Last week we saw the merits of looking for each-way alternatives to Tiger. Three of our five picks made the top eight, while the second favourite won the event at the generous odds of 18/1. That strategy looks even better in this field, where no more than 20 players look to hold a serious chance. In fact, my shortlist of potential bets was closer to half that figure.
 
Despite missing out on Mickelson, I am once again ignoring the very obvious claims of the second favourite. On his best form, Geoff Ogilvy is a cut above the rest and while he had been struggling for a while, weekend efforts of 65 and 67 bode very well for the forthcoming Australian events. At 11/1 with Woods in the field, however, I can’t really describe his price as value.
 
The same applies to another Aussie with rock-solid credentials on his US form, Michael Sim. After a quite outstanding season on the Nationwide Tour and plenty of promise in previous events at home, Sim is likely to be a popular pick in the weeks ahead. However, again 16/1 is just below the price I’m looking for. Nevertheless, both Ogilvy and Sim make much more appeal than the badly out of form Adam Scott around the same odds.
 
Instead, I’m going for five players at a minimum of 22/1, all of whom have plenty of experience on these tough Australian courses. JOHN SENDEN took a while before really thriving on home soil, but the 2006 Australian Open champion appears to have got the hang of it now and boasts the best recent PGA Tour form of anyone in this field besides Tiger. Indeed, Senden was secnd to the great man at August’s Buick Open, and finished his US campaign with a further four consecutive top-20 finishes. Always near the top of the greens in regulation stats, Senden looks well suited to Kingston Heath.
 
Defending champion Rod Pampling also finished his PGA Tour season well with a pair of top 10s, and shouldn’t mind the switch of venue from Huntingdale to Kingston Heath. Both of these sandbelt courses tend to place a similar emphasis on control, accuracy and a classy short game. On the basis of Pampling’s home form in recent years, 28/1 is an enormous each-way price, particularly with regard to the place element. His last 12 Australian starts, dating back to 2004, have yielded ten top-20 finishes, including eight top 10s and five top fives.
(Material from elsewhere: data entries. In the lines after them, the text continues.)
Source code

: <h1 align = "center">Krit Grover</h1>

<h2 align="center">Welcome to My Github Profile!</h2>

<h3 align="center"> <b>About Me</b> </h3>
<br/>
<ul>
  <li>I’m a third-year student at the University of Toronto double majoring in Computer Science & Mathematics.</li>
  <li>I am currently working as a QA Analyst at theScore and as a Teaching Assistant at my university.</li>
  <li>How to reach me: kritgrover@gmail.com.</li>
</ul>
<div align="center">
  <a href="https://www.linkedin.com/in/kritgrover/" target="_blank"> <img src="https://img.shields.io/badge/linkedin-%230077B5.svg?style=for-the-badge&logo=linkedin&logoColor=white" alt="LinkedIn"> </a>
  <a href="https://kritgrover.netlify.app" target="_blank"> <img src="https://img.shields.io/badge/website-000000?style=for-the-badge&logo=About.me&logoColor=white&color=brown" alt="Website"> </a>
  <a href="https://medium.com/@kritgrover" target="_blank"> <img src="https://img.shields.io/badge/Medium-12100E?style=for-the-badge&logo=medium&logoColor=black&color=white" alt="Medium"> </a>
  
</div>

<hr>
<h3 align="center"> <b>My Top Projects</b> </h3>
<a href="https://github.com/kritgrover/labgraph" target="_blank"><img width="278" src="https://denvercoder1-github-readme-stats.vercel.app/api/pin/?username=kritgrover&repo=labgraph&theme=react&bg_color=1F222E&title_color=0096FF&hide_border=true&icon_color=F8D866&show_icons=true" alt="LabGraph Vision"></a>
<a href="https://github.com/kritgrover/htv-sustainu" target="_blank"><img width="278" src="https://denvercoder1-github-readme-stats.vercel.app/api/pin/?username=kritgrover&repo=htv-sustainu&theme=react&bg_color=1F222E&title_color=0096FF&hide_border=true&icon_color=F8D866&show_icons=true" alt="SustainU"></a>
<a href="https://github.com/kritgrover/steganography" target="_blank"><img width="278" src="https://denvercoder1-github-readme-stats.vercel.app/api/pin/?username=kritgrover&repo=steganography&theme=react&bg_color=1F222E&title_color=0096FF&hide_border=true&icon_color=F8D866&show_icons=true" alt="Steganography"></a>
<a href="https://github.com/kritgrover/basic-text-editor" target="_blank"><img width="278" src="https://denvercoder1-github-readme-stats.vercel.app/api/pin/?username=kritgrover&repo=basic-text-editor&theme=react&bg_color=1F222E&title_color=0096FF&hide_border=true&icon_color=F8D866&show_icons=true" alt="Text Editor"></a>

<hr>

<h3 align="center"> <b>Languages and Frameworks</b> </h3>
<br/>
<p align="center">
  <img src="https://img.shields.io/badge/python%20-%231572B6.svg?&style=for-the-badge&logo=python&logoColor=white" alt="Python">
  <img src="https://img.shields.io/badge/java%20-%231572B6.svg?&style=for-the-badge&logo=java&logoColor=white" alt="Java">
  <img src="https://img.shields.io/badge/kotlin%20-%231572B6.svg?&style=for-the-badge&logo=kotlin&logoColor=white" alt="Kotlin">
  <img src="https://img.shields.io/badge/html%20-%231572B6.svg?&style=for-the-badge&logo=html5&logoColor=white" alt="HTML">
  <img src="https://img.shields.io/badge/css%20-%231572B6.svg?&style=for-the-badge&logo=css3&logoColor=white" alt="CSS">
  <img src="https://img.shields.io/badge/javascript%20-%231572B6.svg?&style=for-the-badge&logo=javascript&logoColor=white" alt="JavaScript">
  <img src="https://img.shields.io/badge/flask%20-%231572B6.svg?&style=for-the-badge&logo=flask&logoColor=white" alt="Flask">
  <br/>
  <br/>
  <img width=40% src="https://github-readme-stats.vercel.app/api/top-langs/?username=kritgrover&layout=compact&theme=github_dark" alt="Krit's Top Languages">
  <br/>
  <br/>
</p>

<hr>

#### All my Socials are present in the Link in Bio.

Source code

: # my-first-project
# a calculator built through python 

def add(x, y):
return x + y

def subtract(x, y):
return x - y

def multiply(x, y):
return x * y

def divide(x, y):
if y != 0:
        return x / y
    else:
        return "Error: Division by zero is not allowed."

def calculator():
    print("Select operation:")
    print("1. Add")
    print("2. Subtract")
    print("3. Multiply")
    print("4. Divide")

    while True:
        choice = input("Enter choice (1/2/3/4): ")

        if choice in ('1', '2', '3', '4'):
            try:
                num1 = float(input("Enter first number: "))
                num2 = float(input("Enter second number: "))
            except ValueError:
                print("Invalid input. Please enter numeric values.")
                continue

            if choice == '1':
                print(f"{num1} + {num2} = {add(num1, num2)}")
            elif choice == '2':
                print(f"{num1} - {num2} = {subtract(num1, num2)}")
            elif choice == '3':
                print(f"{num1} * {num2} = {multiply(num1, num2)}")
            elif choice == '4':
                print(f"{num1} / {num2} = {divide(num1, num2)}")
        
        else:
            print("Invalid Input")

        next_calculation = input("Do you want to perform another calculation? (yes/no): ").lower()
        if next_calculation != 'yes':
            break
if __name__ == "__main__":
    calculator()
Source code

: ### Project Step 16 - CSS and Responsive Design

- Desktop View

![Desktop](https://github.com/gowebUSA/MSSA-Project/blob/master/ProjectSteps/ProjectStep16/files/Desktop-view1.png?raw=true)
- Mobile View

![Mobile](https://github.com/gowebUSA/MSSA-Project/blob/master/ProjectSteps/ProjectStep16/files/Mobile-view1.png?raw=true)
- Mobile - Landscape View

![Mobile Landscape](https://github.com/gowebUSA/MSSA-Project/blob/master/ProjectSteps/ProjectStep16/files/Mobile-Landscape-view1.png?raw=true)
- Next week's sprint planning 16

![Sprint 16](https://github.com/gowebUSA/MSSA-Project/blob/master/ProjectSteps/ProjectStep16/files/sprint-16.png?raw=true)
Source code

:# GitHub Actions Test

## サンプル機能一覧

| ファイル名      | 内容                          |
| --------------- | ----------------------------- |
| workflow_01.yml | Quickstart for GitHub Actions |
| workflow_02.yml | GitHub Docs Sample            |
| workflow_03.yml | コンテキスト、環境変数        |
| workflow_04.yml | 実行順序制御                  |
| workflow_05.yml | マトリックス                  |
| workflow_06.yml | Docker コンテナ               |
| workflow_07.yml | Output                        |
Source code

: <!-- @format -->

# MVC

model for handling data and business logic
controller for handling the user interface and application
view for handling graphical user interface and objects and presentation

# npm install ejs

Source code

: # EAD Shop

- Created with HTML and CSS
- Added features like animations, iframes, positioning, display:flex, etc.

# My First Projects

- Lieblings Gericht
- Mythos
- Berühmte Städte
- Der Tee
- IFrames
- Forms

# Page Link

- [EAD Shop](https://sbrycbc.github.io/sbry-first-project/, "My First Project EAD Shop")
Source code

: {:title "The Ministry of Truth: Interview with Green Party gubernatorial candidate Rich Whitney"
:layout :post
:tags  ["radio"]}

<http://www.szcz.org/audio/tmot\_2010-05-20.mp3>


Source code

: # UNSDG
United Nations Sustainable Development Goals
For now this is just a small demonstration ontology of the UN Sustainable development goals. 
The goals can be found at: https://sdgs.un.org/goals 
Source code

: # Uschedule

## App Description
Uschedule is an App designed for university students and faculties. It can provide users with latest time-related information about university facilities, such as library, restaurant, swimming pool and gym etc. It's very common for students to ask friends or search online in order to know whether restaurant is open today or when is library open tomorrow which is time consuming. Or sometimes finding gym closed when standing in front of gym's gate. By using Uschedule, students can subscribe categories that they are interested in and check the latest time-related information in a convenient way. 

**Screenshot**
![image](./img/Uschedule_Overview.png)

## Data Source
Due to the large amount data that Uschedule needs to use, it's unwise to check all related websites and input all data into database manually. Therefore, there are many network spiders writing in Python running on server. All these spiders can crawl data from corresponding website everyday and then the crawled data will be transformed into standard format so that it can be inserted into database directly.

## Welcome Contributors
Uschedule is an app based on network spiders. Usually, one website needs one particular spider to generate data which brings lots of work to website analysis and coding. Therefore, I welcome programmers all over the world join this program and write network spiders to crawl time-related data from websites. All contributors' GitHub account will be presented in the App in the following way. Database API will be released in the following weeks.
It is very hard to imagine Rod’s name being too far down the leaderboard on Sunday.
 
Were Baddeley able to boast the same recent Stateside form as this pair, we wouldn’t be able to get anything near 25/1 now. There have, however, been small signs of encouragement lately, with six of his last seven rounds being under 70. I also suspect that Baddeley may be one of those players for whom conditions in 2009 have rarely been suitable. Throughout his career, Badds has never really been consistent, tending to thrive on firm, fast courses but often struggling in target golf affairs. The fact he won at Kingston Heath as a teenager, with the field well strung out behind, suggests we should be prepared to give him the benefit of the doubt this week. Furthermore, his home record is also stellar, finishing no worse than ninth since 2005 including a win in this tournament two years ago.